Monday, Apr. 12, 1948

Around the Grapevine

Something new had been turned up in the grey market in steel. It was the tie-in sale, once familiar to buyers of liquor, steaks and nylons. Last week a special House subcommittee heard two prime examples of how the tie-in works.

The story, which the committee dredged up from a dozen witnesses, began with International Detrola Corp., which needed steel for its radios and phonographs. To get a supply, Detrola, in August 1946, bought the Newport Rolling Mill at Newport, Ky. But Detrola's President C. Russell Feldman soon found that he still had a problem : he had no pig iron to make his steel.

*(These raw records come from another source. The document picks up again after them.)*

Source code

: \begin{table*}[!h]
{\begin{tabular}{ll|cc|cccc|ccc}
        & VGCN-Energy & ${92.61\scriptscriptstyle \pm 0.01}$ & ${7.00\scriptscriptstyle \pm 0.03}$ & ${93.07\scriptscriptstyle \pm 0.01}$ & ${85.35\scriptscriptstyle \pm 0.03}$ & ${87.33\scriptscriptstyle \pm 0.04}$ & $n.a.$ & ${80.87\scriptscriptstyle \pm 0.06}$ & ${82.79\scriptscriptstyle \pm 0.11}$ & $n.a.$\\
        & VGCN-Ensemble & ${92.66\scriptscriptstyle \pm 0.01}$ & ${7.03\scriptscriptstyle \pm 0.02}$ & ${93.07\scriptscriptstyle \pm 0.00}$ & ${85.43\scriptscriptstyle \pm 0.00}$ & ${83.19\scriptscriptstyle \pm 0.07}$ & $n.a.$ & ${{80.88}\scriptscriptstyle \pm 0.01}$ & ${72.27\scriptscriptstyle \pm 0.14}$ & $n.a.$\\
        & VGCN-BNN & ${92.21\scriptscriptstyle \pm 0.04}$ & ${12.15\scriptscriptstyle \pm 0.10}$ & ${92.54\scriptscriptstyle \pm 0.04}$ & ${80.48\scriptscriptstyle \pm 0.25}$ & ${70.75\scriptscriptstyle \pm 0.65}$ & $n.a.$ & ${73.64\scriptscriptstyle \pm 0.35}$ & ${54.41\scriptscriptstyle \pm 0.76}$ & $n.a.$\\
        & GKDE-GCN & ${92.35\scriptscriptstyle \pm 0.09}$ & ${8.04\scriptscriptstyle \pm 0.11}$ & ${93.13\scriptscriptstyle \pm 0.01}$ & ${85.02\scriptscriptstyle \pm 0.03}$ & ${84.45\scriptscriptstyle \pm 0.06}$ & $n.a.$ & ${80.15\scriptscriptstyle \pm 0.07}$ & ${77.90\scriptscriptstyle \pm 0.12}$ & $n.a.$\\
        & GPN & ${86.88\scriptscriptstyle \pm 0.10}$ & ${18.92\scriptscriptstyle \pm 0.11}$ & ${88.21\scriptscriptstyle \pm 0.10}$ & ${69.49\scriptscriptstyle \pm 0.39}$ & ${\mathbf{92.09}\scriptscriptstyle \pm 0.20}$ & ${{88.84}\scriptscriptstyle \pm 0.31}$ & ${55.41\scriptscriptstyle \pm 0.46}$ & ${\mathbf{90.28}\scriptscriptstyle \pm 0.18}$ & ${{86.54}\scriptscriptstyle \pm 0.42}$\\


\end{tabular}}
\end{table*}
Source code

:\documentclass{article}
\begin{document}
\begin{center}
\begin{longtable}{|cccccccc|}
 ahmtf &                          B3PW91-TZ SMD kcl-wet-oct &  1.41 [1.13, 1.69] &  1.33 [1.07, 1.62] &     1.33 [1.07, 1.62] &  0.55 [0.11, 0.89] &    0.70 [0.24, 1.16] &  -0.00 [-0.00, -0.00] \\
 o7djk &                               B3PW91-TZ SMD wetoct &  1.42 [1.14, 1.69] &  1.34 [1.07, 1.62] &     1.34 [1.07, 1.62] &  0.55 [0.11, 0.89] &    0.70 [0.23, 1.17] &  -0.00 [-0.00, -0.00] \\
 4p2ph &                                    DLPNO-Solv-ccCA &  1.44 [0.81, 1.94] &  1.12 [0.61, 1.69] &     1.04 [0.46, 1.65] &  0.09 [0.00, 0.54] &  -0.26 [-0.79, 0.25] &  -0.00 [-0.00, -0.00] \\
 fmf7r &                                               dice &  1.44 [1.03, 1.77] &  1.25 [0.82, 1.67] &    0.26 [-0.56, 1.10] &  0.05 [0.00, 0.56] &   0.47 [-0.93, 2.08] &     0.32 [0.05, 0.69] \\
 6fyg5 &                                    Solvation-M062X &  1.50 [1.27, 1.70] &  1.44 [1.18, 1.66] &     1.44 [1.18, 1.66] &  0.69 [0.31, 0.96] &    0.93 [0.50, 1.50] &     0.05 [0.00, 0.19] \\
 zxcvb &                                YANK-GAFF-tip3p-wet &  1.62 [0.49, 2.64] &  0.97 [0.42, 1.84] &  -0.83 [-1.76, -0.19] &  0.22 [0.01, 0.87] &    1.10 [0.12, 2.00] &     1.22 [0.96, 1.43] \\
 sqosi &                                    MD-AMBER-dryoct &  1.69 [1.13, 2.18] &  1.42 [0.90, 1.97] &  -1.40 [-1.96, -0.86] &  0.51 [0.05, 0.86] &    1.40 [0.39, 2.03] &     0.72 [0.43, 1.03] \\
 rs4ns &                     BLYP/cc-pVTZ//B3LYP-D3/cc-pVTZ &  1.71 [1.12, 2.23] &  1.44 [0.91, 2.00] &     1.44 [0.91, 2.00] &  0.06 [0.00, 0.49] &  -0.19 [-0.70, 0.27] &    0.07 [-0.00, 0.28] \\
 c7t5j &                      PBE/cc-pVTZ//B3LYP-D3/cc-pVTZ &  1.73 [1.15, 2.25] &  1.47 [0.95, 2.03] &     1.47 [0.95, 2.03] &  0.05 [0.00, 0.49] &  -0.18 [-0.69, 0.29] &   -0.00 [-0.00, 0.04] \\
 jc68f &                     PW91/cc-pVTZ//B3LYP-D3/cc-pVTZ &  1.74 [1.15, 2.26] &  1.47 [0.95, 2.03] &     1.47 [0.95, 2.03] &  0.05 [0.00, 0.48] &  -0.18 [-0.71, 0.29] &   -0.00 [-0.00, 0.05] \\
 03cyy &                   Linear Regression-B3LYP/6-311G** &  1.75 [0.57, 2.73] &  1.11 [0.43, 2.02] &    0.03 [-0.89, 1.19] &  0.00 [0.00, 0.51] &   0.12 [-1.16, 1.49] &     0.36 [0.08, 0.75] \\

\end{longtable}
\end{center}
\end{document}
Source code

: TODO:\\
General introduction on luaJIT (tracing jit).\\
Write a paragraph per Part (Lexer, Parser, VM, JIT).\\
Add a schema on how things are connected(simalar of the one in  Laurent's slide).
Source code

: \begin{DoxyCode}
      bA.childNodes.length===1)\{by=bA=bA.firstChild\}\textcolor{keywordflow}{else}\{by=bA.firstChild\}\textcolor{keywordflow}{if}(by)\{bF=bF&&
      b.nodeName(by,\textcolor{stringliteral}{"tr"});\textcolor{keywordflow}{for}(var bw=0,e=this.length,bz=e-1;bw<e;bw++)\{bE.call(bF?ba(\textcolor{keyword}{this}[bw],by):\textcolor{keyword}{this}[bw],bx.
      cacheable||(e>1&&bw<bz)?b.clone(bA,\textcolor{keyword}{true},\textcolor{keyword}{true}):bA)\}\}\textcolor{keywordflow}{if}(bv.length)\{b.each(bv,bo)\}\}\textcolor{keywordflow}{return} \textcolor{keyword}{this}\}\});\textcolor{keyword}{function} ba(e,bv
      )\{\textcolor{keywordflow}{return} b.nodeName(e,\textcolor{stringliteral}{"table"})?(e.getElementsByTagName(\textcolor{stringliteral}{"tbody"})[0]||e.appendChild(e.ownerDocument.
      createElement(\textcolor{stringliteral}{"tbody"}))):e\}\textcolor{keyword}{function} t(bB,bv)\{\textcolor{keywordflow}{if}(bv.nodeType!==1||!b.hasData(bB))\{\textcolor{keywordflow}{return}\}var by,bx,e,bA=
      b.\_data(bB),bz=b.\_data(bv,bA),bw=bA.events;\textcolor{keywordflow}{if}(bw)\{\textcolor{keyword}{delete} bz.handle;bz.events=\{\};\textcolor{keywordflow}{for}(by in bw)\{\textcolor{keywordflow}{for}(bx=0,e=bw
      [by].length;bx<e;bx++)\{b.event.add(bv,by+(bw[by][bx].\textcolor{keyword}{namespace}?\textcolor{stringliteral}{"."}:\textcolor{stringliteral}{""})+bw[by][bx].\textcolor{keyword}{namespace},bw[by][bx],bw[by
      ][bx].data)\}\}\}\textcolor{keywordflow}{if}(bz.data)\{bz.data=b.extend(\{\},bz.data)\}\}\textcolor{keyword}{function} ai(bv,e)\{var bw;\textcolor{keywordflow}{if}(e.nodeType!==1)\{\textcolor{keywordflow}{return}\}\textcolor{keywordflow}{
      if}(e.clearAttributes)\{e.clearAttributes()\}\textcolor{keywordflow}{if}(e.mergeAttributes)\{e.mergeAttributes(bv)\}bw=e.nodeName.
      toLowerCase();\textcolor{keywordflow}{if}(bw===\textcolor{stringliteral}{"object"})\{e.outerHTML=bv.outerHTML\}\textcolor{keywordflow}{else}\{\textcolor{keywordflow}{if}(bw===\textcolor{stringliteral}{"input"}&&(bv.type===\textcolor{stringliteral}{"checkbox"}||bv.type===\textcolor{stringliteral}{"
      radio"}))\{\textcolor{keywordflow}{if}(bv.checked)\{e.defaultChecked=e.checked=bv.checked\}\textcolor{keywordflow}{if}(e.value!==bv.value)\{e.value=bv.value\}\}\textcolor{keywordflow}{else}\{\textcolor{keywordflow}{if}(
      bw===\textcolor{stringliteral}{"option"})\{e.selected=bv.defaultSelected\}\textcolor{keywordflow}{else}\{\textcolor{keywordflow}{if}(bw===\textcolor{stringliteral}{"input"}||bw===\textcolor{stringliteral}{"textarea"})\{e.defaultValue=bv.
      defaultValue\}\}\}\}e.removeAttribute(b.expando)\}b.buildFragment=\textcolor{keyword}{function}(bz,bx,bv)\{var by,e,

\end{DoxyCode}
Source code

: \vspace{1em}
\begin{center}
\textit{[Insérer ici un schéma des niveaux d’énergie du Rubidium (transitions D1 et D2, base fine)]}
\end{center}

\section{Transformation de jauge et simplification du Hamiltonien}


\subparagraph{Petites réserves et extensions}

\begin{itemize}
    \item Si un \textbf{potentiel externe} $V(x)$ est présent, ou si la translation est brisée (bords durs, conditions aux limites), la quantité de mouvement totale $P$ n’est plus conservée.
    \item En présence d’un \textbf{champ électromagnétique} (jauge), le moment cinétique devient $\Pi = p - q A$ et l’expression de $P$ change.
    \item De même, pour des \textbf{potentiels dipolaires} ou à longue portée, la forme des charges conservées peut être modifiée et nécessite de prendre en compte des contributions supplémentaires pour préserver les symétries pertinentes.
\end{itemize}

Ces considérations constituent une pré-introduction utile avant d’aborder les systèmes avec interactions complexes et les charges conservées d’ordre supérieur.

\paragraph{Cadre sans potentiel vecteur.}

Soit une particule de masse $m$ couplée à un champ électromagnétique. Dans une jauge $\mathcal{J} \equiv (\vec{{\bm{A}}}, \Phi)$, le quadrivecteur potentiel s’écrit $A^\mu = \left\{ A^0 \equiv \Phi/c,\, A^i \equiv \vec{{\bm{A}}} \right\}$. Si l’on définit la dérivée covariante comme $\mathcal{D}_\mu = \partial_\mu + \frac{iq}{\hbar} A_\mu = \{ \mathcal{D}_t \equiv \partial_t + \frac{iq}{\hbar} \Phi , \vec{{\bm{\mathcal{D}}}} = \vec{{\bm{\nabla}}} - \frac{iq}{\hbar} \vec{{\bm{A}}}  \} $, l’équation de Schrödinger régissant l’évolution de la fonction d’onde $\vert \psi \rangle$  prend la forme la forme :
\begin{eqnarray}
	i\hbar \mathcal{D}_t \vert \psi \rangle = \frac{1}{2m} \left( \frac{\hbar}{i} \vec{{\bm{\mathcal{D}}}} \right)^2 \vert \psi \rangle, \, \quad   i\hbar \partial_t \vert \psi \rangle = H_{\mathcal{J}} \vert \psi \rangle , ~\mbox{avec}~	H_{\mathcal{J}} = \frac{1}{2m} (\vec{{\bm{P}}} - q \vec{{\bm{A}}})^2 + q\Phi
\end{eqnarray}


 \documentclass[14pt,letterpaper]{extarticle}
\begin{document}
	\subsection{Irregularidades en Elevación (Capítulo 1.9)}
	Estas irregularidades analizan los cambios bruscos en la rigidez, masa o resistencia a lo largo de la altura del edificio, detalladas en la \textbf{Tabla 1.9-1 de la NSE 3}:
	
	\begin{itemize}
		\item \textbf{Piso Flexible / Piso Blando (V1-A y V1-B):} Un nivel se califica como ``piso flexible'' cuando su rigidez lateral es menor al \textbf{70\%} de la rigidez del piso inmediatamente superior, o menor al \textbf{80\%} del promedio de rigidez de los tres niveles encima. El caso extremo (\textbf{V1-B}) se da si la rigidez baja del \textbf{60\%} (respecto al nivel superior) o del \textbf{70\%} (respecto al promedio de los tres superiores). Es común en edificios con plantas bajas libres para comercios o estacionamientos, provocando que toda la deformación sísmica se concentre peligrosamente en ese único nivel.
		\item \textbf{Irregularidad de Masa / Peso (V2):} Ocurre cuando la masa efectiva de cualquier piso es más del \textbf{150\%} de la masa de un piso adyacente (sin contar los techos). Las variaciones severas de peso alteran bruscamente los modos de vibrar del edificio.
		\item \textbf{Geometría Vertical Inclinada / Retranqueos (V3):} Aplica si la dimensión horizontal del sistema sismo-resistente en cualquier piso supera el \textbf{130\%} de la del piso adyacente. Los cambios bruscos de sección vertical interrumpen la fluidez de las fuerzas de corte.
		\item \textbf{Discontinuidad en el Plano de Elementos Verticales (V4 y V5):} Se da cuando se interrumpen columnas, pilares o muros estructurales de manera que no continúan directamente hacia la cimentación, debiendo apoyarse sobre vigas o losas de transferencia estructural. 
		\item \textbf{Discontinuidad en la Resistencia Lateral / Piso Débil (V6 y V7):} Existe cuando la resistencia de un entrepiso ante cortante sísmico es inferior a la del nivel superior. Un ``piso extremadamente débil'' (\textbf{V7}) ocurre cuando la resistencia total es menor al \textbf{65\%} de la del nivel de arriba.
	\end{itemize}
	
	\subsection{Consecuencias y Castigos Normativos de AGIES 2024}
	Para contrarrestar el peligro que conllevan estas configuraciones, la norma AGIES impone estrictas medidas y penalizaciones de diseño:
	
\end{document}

So, he told the committee, he made a deal with Kaiser-Frazer Corp. to trade finished steel for K-F's pig iron. (He also made another deal, the committee found, with Cincinnati's David J. Joseph Sr., one of the big U.S. scrap dealers. For his scrap, Joseph got 8,254 tons of steel, and a tidy gross profit of $800,000.)

Tuned In. Detrola's Feldman soon had another problem: his radios were piling up. So he offered to sell 9,000 tons of steel at mill price ($100.09 a ton) to Boston's Clark & White, Inc., if it would also pay $875,000 for 28,000 radios. Clark & White accepted the proposition -- and lost $580,000 on the radios; it sold them for $295,000. But it made up the loss handily -- and $461,120 to boot -- by selling the steel in the grey market.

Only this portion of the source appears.